◆ To do:
Nothing outside the stretch is wanted. Repeat exactly the lines of the listing below from the one that contains "leak prevention |" through the one that contains "- PowerShell Logs (4103, 4104)", both ends included.

◆ Data provided:
──────────
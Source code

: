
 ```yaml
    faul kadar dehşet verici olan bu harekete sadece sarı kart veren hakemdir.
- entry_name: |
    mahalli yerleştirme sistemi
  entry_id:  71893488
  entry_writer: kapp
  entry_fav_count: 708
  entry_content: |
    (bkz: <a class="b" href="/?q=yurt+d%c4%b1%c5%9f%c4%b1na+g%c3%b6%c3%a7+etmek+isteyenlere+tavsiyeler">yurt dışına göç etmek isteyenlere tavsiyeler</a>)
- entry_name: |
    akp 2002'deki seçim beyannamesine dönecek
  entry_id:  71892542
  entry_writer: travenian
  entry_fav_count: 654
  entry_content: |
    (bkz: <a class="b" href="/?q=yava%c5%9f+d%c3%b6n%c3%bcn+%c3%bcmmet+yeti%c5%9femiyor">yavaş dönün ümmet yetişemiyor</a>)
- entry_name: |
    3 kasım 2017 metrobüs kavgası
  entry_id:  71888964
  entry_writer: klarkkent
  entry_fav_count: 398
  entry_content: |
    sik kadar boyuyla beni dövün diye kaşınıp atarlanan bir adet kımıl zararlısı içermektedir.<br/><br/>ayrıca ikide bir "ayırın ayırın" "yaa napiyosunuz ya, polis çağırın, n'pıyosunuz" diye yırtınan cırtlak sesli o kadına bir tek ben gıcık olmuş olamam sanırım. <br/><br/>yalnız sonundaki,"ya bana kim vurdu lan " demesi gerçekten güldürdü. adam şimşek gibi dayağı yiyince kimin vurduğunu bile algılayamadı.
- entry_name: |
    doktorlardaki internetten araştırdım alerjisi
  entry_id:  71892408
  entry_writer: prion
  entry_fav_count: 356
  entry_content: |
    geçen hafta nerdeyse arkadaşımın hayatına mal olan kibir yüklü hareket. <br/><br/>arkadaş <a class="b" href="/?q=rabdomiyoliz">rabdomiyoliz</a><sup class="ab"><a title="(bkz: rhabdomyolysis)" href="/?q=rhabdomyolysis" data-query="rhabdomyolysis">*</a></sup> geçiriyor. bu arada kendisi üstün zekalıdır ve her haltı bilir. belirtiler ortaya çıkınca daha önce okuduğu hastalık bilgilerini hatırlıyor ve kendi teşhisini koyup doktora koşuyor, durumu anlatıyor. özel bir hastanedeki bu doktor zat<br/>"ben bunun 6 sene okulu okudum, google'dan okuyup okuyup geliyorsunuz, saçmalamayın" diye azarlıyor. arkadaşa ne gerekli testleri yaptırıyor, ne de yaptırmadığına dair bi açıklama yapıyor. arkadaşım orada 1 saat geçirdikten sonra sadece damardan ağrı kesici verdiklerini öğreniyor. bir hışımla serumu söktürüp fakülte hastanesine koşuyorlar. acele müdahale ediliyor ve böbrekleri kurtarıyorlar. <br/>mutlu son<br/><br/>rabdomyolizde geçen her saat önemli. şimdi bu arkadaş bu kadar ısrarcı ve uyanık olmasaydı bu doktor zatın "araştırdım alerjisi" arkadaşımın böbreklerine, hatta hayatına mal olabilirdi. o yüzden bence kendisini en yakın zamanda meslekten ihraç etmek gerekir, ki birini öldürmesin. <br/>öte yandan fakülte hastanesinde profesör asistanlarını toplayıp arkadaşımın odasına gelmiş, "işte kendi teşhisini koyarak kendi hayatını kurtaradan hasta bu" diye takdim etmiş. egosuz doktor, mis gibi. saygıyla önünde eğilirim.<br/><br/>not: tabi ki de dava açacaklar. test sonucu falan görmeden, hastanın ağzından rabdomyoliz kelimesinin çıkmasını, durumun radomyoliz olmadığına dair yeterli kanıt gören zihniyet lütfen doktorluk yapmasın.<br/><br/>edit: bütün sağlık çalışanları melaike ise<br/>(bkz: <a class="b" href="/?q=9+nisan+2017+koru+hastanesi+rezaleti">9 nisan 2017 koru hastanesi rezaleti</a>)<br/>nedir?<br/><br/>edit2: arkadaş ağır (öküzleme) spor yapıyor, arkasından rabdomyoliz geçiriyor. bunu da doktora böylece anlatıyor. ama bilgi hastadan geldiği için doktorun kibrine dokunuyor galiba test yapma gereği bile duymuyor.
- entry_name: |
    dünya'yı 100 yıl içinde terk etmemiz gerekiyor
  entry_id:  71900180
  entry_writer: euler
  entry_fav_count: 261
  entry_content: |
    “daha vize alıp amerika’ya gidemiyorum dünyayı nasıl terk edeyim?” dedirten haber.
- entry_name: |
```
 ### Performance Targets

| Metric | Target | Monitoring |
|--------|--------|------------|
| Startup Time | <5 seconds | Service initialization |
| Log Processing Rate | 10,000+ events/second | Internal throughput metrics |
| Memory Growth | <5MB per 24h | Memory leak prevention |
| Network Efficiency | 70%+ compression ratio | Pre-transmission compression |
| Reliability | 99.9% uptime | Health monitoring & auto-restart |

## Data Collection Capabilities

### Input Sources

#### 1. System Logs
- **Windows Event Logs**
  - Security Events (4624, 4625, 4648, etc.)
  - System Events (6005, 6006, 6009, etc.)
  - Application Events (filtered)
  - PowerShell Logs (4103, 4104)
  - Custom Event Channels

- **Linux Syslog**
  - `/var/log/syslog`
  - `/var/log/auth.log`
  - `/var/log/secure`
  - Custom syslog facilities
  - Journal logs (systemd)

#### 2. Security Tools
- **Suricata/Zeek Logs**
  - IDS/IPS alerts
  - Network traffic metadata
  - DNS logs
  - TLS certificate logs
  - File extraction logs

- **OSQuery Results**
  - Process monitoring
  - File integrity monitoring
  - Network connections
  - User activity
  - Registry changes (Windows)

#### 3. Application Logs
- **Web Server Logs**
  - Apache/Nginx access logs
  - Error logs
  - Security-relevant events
──────────
◆ Exercise response:
| Memory Growth | <5MB per 24h | Memory leak prevention |
| Network Efficiency | 70%+ compression ratio | Pre-transmission compression |
| Reliability | 99.9% uptime | Health monitoring & auto-restart |

## Data Collection Capabilities

### Input Sources

#### 1. System Logs
- **Windows Event Logs**
  - Security Events (4624, 4625, 4648, etc.)
  - System Events (6005, 6006, 6009, etc.)
  - Application Events (filtered)
  - PowerShell Logs (4103, 4104)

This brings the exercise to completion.